# WHAT YOU WILL DO
An exact copy of the entries, with every picture omitted, is what is needed here.

[[ EXERCISE MATERIALS open ]]

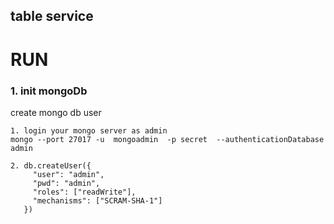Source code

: ## table service

# RUN


### 1. init mongoDb

create mongo db user

```
1. login your mongo server as admin
mongo --port 27017 -u  mongoadmin  -p secret  --authenticationDatabase admin 

2. db.createUser({
     "user": "admin",
   	 "pwd": "admin",
     "roles": ["readWrite"],
     "mechanisms": ["SCRAM-SHA-1"]
   })
``` 
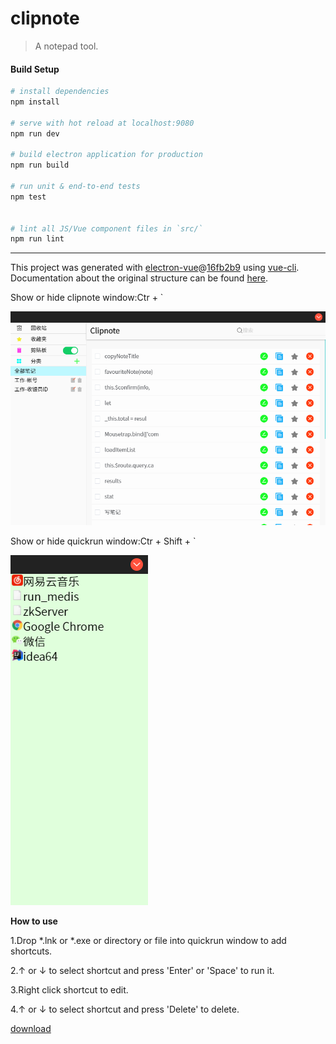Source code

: # clipnote

> A notepad tool.

#### Build Setup

``` bash
# install dependencies
npm install

# serve with hot reload at localhost:9080
npm run dev

# build electron application for production
npm run build

# run unit & end-to-end tests
npm test


# lint all JS/Vue component files in `src/`
npm run lint

```

---

This project was generated with [electron-vue](https://github.com/SimulatedGREG/electron-vue)@[16fb2b9](https://github.com/SimulatedGREG/electron-vue/tree/16fb2b963f17318cd9ff17d2adfd1945bd7107a0) using [vue-cli](https://github.com/vuejs/vue-cli). Documentation about the original structure can be found [here](https://simulatedgreg.gitbooks.io/electron-vue/content/index.html).


Show or hide clipnote window:Ctr + \`

![clipnote](./doc/images/clipnote.png)


Show or hide quickrun window:Ctr + Shift + \`

![quickrun](./doc/images/quickrun.png)

**How to use**

1.Drop *.lnk or *.exe or directory or file into quickrun window to add shortcuts.

2.↑ or ↓ to select shortcut and press 'Enter' or 'Space' to run it.

3.Right click shortcut to edit.

4.↑ or ↓ to select shortcut and press 'Delete' to delete.


[download](https://github.com/ysdxz207/clipnote/releases)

[[ EXERCISE MATERIALS closed ]]

# WRITTEN REPLY
Source code

: ## table service

# RUN


### 1. init mongoDb

create mongo db user

```
1. login your mongo server as admin
mongo --port 27017 -u  mongoadmin  -p secret  --authenticationDatabase admin 

2. db.createUser({
     "user": "admin",
   	 "pwd": "admin",
     "roles": ["readWrite"],
     "mechanisms": ["SCRAM-SHA-1"]
   })
``` 
Source code

: # clipnote

> A notepad tool.

#### Build Setup

``` bash
# install dependencies
npm install

# serve with hot reload at localhost:9080
npm run dev

# build electron application for production
npm run build

# run unit & end-to-end tests
npm test


# lint all JS/Vue component files in `src/`
npm run lint

```

---

This project was generated with [electron-vue](https://github.com/SimulatedGREG/electron-vue)@[16fb2b9](https://github.com/SimulatedGREG/electron-vue/tree/16fb2b963f17318cd9ff17d2adfd1945bd7107a0) using [vue-cli](https://github.com/vuejs/vue-cli). Documentation about the original structure can be found [here](https://simulatedgreg.gitbooks.io/electron-vue/content/index.html).


Show or hide clipnote window:Ctr + \`

![clipnote](./doc/images/clipnote.png)


Show or hide quickrun window:Ctr + Shift + \`

![quickrun](./doc/images/quickrun.png)

**How to use**

1.Drop *.lnk or *.exe or directory or file into quickrun window to add shortcuts.

2.↑ or ↓ to select shortcut and press 'Enter' or 'Space' to run it.

3.Right click shortcut to edit.

4.↑ or ↓ to select shortcut and press 'Delete' to delete.


[download](https://github.com/ysdxz207/clipnote/releases)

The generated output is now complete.